Britain’s Brexit has encouraged exit mentality around the world. As clearer heads ponder what happened at the UN’s Paris Climate Change agreement, many are now getting cold feet, spawning the term “Clexit” or Climate Change Exit. The UN is in panic mode to get ratification.  TN Editor

The United Nations has issued a plea for nations to fast-track ratification of the Paris Climate Agreement as some countries are backtracking on support for the deal’s sweeping restrictions on greenhouse gas emissions.

U.N. Secretary-General Ban Ki-moon urged nations to attend a “special event” Thursday where they may deposit their “instruments of ratification, acceptance, approval or accession to the Paris Agreement on climate change.”

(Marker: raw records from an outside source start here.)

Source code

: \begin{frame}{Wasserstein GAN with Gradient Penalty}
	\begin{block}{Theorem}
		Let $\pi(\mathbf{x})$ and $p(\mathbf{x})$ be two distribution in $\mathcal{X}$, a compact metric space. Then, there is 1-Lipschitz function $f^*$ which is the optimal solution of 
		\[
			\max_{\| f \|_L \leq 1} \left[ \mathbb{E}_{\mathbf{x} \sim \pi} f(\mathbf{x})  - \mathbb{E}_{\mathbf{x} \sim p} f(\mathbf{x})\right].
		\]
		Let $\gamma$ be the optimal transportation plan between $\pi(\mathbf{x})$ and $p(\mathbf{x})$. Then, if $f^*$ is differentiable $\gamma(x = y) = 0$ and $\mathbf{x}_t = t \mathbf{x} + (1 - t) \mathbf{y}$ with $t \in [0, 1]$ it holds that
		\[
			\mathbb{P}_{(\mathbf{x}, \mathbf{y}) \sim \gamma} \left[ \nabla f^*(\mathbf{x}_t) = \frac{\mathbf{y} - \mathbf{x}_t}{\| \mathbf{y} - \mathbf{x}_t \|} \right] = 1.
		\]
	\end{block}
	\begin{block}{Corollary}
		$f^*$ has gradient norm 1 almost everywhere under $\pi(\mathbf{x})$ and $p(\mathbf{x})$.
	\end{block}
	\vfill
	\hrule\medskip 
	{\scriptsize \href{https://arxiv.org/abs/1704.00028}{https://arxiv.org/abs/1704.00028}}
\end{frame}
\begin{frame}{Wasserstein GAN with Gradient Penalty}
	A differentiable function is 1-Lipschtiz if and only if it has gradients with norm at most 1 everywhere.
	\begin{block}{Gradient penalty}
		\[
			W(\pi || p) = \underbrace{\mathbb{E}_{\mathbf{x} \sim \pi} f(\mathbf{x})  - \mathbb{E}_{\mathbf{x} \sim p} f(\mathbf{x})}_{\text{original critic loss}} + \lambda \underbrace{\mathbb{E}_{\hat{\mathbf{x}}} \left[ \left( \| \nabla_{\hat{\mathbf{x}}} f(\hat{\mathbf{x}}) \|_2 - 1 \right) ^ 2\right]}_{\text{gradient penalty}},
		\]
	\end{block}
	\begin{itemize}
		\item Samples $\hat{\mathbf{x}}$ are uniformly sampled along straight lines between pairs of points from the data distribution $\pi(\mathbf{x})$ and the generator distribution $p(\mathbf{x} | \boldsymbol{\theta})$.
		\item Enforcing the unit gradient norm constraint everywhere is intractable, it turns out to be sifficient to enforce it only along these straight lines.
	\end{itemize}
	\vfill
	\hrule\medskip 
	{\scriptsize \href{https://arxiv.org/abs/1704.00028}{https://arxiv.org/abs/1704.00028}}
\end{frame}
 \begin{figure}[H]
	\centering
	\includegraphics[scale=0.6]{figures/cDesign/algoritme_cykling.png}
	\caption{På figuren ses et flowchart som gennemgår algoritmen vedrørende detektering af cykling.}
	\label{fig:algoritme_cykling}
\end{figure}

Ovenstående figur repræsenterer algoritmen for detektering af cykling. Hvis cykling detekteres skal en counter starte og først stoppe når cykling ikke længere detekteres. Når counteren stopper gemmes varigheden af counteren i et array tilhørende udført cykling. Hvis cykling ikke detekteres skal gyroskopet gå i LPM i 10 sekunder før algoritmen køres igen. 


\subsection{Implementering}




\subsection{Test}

“I urge you to accelerate your country’s domestic process for ratification of the Agreement this year,” Mr. Ban said in a statement.

His push for rapid ratification comes amid the increasingly chilly reception for the agreement, adopted by 195 parties to the U.N. Framework Convention on Climate Change in Paris, by nations concerned about the impact of the carbon restrictions.

The change of heart even has a name: “Clexit,” short for “climate exit,” a take-off on “Brexit,” the successful June 23 British vote to leave the European Union.

he most dramatic repudiation was from Philippines President Rodrigo Duterte, elected in November, who said Monday that he “will not honor” the proposed restrictions on emissions. He called them stupid and cited his country’s need for greater economic development and industrialization.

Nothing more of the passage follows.